_Given information:_
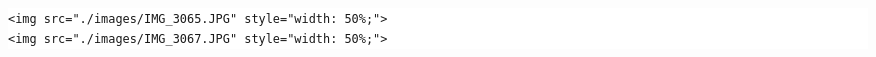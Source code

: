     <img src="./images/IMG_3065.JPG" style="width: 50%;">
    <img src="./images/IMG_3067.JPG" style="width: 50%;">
--
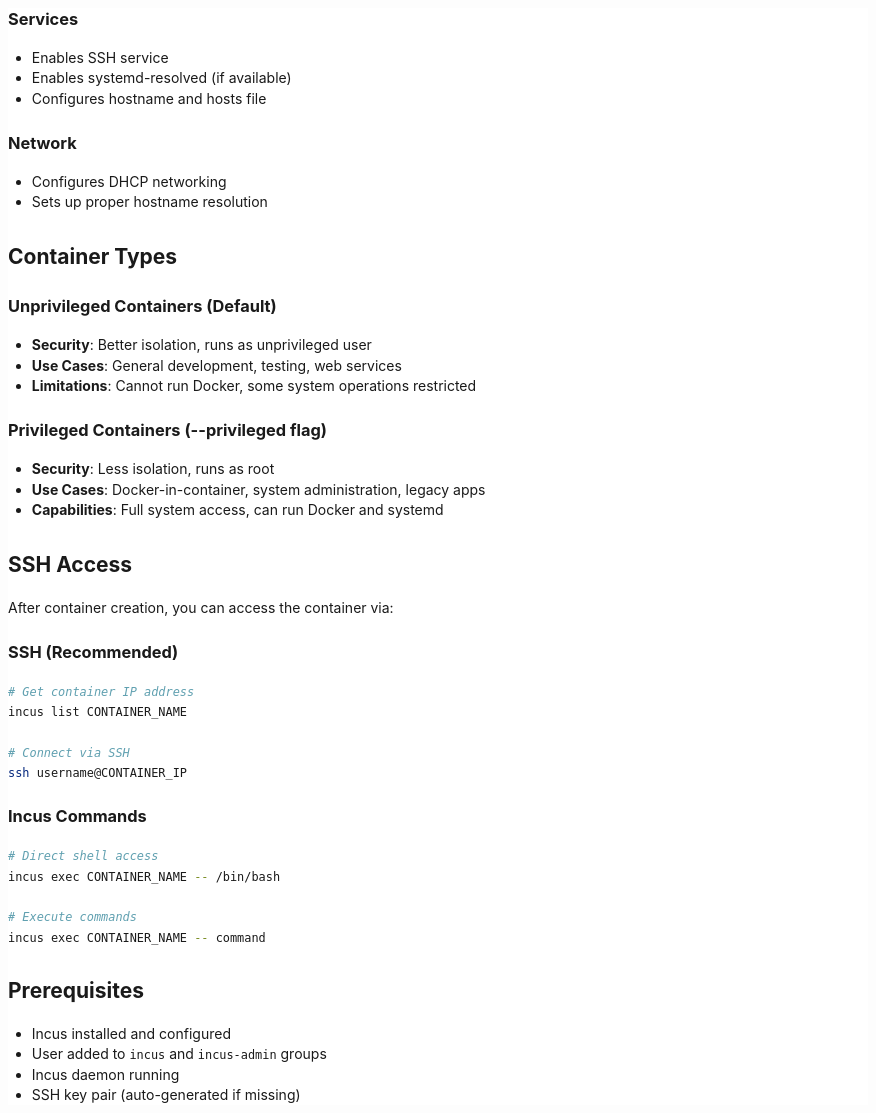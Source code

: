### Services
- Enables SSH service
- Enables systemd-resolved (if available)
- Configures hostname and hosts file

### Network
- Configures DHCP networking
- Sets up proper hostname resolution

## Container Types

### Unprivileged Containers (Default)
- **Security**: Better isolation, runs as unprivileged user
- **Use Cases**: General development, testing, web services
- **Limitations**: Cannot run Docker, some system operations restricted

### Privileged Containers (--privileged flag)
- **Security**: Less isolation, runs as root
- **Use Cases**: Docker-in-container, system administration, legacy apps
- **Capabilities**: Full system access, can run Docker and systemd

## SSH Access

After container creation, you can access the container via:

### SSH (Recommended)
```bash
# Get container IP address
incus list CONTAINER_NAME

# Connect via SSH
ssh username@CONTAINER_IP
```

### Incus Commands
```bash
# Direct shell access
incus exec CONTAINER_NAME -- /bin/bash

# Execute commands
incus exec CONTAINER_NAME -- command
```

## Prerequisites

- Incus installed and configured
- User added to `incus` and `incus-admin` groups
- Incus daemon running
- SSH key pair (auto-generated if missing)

_Task item:_
Please copy the lines above from the line with "- User added" up to and including the line with "- SSH key pair (auto-generated if missing)", exactly as written and with nothing else.

_Output:_
- User added to `incus` and `incus-admin` groups
- Incus daemon running
- SSH key pair (auto-generated if missing)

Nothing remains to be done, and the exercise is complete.